According to a 2016 study from the University of Virginia, racial bias plays a role in how medical providers assess black patients’ complaints of pain. Other examples of institutionalized racism, says Black Mamas Matter Alliance steering committee chair Elizabeth Dawes Gay, include doctors not listening to, spending less time with, and providing a lower quality of care to their black patients.

“There is research showing that racism and racial discrimination play a particular role in influencing health outcomes—not just in maternal health but in health more broadly,” Gay says. “But we also see that in maternal health through these stress mechanisms that actually wear on the body.”

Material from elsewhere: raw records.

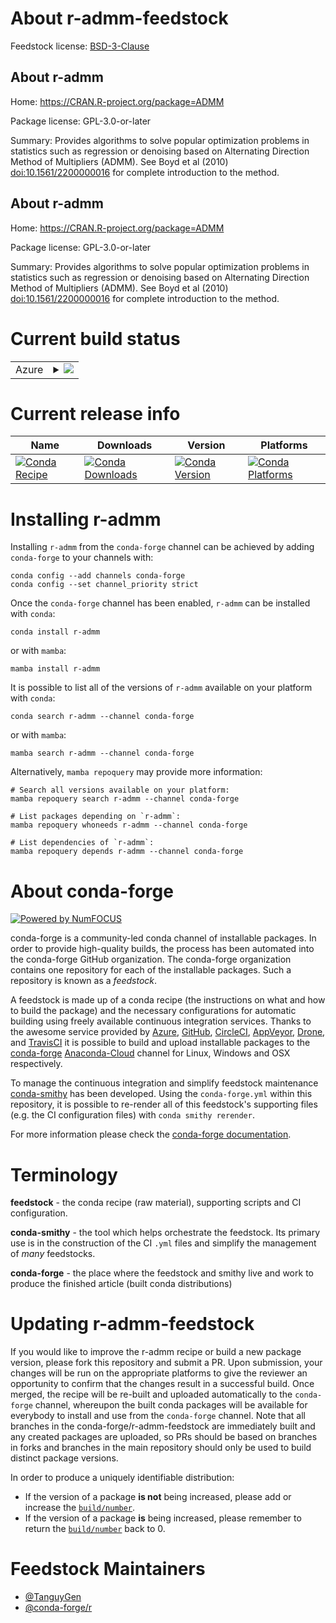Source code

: About r-admm-feedstock
======================

Feedstock license: [BSD-3-Clause](https://github.com/conda-forge/r-admm-feedstock/blob/main/LICENSE.txt)


About r-admm
------------

Home: https://CRAN.R-project.org/package=ADMM

Package license: GPL-3.0-or-later

Summary: Provides algorithms to solve popular optimization problems in statistics such as regression or denoising based on Alternating Direction Method of Multipliers (ADMM). See Boyd et al (2010) <doi:10.1561/2200000016> for complete introduction to the method.

About r-admm
------------

Home: https://CRAN.R-project.org/package=ADMM

Package license: GPL-3.0-or-later

Summary: Provides algorithms to solve popular optimization problems in statistics such as regression or denoising based on Alternating Direction Method of Multipliers (ADMM). See Boyd et al (2010) <doi:10.1561/2200000016> for complete introduction to the method.

Current build status
====================


<table>
    
  <tr>
    <td>Azure</td>
    <td>
      <details>
        <summary>
          <a href="https://dev.azure.com/conda-forge/feedstock-builds/_build/latest?definitionId=19751&branchName=main">
            <img src="https://dev.azure.com/conda-forge/feedstock-builds/_apis/build/status/r-admm-feedstock?branchName=main">
          </a>
        </summary>
        <table>
          <thead><tr><th>Variant</th><th>Status</th></tr></thead>
          <tbody><tr>
              <td>linux_64</td>
              <td>
                <a href="https://dev.azure.com/conda-forge/feedstock-builds/_build/latest?definitionId=19751&branchName=main">
                  <img src="https://dev.azure.com/conda-forge/feedstock-builds/_apis/build/status/r-admm-feedstock?branchName=main&jobName=linux&configuration=linux%20linux_64_" alt="variant">
                </a>
              </td>
            </tr><tr>
              <td>osx_64</td>
              <td>
                <a href="https://dev.azure.com/conda-forge/feedstock-builds/_build/latest?definitionId=19751&branchName=main">
                  <img src="https://dev.azure.com/conda-forge/feedstock-builds/_apis/build/status/r-admm-feedstock?branchName=main&jobName=osx&configuration=osx%20osx_64_" alt="variant">
                </a>
              </td>
            </tr><tr>
              <td>win_64</td>
              <td>
                <a href="https://dev.azure.com/conda-forge/feedstock-builds/_build/latest?definitionId=19751&branchName=main">
                  <img src="https://dev.azure.com/conda-forge/feedstock-builds/_apis/build/status/r-admm-feedstock?branchName=main&jobName=win&configuration=win%20win_64_" alt="variant">
                </a>
              </td>
            </tr>
          </tbody>
        </table>
      </details>
    </td>
  </tr>
</table>

Current release info
====================

| Name | Downloads | Version | Platforms |
| --- | --- | --- | --- |
| [![Conda Recipe](https://img.shields.io/badge/recipe-r--admm-green.svg)](https://anaconda.org/conda-forge/r-admm) | [![Conda Downloads](https://img.shields.io/conda/dn/conda-forge/r-admm.svg)](https://anaconda.org/conda-forge/r-admm) | [![Conda Version](https://img.shields.io/conda/vn/conda-forge/r-admm.svg)](https://anaconda.org/conda-forge/r-admm) | [![Conda Platforms](https://img.shields.io/conda/pn/conda-forge/r-admm.svg)](https://anaconda.org/conda-forge/r-admm) |

Installing r-admm
=================

Installing `r-admm` from the `conda-forge` channel can be achieved by adding `conda-forge` to your channels with:

```
conda config --add channels conda-forge
conda config --set channel_priority strict
```

Once the `conda-forge` channel has been enabled, `r-admm` can be installed with `conda`:

```
conda install r-admm
```

or with `mamba`:

```
mamba install r-admm
```

It is possible to list all of the versions of `r-admm` available on your platform with `conda`:

```
conda search r-admm --channel conda-forge
```

or with `mamba`:

```
mamba search r-admm --channel conda-forge
```

Alternatively, `mamba repoquery` may provide more information:

```
# Search all versions available on your platform:
mamba repoquery search r-admm --channel conda-forge

# List packages depending on `r-admm`:
mamba repoquery whoneeds r-admm --channel conda-forge

# List dependencies of `r-admm`:
mamba repoquery depends r-admm --channel conda-forge
```


About conda-forge
=================

[![Powered by
NumFOCUS](https://img.shields.io/badge/powered%20by-NumFOCUS-orange.svg?style=flat&colorA=E1523D&colorB=007D8A)](https://numfocus.org)

conda-forge is a community-led conda channel of installable packages.
In order to provide high-quality builds, the process has been automated into the
conda-forge GitHub organization. The conda-forge organization contains one repository
for each of the installable packages. Such a repository is known as a *feedstock*.

A feedstock is made up of a conda recipe (the instructions on what and how to build
the package) and the necessary configurations for automatic building using freely
available continuous integration services. Thanks to the awesome service provided by
[Azure](https://azure.microsoft.com/en-us/services/devops/), [GitHub](https://github.com/),
[CircleCI](https://circleci.com/), [AppVeyor](https://www.appveyor.com/),
[Drone](https://cloud.drone.io/welcome), and [TravisCI](https://travis-ci.com/)
it is possible to build and upload installable packages to the
[conda-forge](https://anaconda.org/conda-forge) [Anaconda-Cloud](https://anaconda.org/)
channel for Linux, Windows and OSX respectively.

To manage the continuous integration and simplify feedstock maintenance
[conda-smithy](https://github.com/conda-forge/conda-smithy) has been developed.
Using the ``conda-forge.yml`` within this repository, it is possible to re-render all of
this feedstock's supporting files (e.g. the CI configuration files) with ``conda smithy rerender``.

For more information please check the [conda-forge documentation](https://conda-forge.org/docs/).

Terminology
===========

**feedstock** - the conda recipe (raw material), supporting scripts and CI configuration.

**conda-smithy** - the tool which helps orchestrate the feedstock.
                   Its primary use is in the construction of the CI ``.yml`` files
                   and simplify the management of *many* feedstocks.

**conda-forge** - the place where the feedstock and smithy live and work to
                  produce the finished article (built conda distributions)


Updating r-admm-feedstock
=========================

If you would like to improve the r-admm recipe or build a new
package version, please fork this repository and submit a PR. Upon submission,
your changes will be run on the appropriate platforms to give the reviewer an
opportunity to confirm that the changes result in a successful build. Once
merged, the recipe will be re-built and uploaded automatically to the
`conda-forge` channel, whereupon the built conda packages will be available for
everybody to install and use from the `conda-forge` channel.
Note that all branches in the conda-forge/r-admm-feedstock are
immediately built and any created packages are uploaded, so PRs should be based
on branches in forks and branches in the main repository should only be used to
build distinct package versions.

In order to produce a uniquely identifiable distribution:
 * If the version of a package **is not** being increased, please add or increase
   the [``build/number``](https://docs.conda.io/projects/conda-build/en/latest/resources/define-metadata.html#build-number-and-string).
 * If the version of a package **is** being increased, please remember to return
   the [``build/number``](https://docs.conda.io/projects/conda-build/en/latest/resources/define-metadata.html#build-number-and-string)
   back to 0.

Feedstock Maintainers
=====================

* [@TanguyGen](https://github.com/TanguyGen/)
* [@conda-forge/r](https://github.com/conda-forge/r/)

To describe that very process, Arline Geronimus, a professor at the University of Michigan School of Public Health, coined the term “weathering.” She told ProPublica that weathering “causes a lot of different health vulnerabilities and increases susceptibility to infection, but also early onset of chronic diseases, in particular, hypertension and diabetes”—all of which disproportionately affect black people at much younger ages than white people.

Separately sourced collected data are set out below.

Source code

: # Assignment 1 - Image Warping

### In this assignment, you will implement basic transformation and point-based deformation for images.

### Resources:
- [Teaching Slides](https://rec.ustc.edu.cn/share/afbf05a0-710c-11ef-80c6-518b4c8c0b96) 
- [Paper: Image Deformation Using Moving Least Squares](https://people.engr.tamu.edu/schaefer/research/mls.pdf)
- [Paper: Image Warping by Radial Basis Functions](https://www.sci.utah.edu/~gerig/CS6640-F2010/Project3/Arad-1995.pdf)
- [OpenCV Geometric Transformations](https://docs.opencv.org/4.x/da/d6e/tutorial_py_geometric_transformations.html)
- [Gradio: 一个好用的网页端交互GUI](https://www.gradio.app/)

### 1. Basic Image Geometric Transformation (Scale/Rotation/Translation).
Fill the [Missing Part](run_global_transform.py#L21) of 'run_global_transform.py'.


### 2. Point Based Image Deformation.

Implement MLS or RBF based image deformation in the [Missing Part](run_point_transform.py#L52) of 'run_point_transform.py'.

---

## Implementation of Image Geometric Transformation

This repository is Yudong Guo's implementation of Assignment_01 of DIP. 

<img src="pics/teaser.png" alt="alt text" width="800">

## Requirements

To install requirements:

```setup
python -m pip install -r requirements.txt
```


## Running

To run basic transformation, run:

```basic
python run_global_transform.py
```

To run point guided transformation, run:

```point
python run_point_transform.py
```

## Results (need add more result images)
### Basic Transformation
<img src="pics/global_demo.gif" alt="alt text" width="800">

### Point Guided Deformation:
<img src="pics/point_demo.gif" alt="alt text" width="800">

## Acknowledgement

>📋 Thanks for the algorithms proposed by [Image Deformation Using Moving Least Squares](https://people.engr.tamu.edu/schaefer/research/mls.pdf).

To many people, the fact that someone as famous and respected as Serena Williams could still face this kind of dangerous skepticism is astounding. But her story resonated because it's so sadly commonplace: “Having this story out there,” Gay says, “means that now people who haven’t thought about black maternal health a day in their life are seeing it and can now consider it as something that happens to black women even as popular and celebrated as Serena Williams.”

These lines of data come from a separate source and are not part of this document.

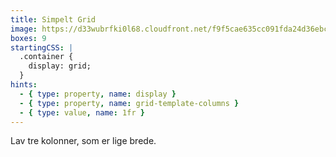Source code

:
 ```yaml
---
title: Simpelt Grid
image: https://d33wubrfki0l68.cloudfront.net/f9f5cae635cc091fda24d36ebcb3a2df2a845862/8fab5/img/grid-exercise-1.webp
boxes: 9
startingCSS: |
  .container {
    display: grid;
  }
hints:
  - { type: property, name: display }
  - { type: property, name: grid-template-columns }
  - { type: value, name: 1fr }
---
```


Lav tre kolonner, som er lige brede.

“Providers need to do a better job of listening to women,” she continues. “They need to trust women. Serena obviously knew her body—she knew what was going on with her. They should have respected that and respected her opinion when she first brought it up.”

Williams’ experience also drives home the importance of women not being afraid to advocate for themselves, Gay says. “For women to trust themselves and to be bold in speaking up, and to not let the historical power dynamics between patient and provider disrupt their health.”

She adds: “It could potentially kill them not to say something.”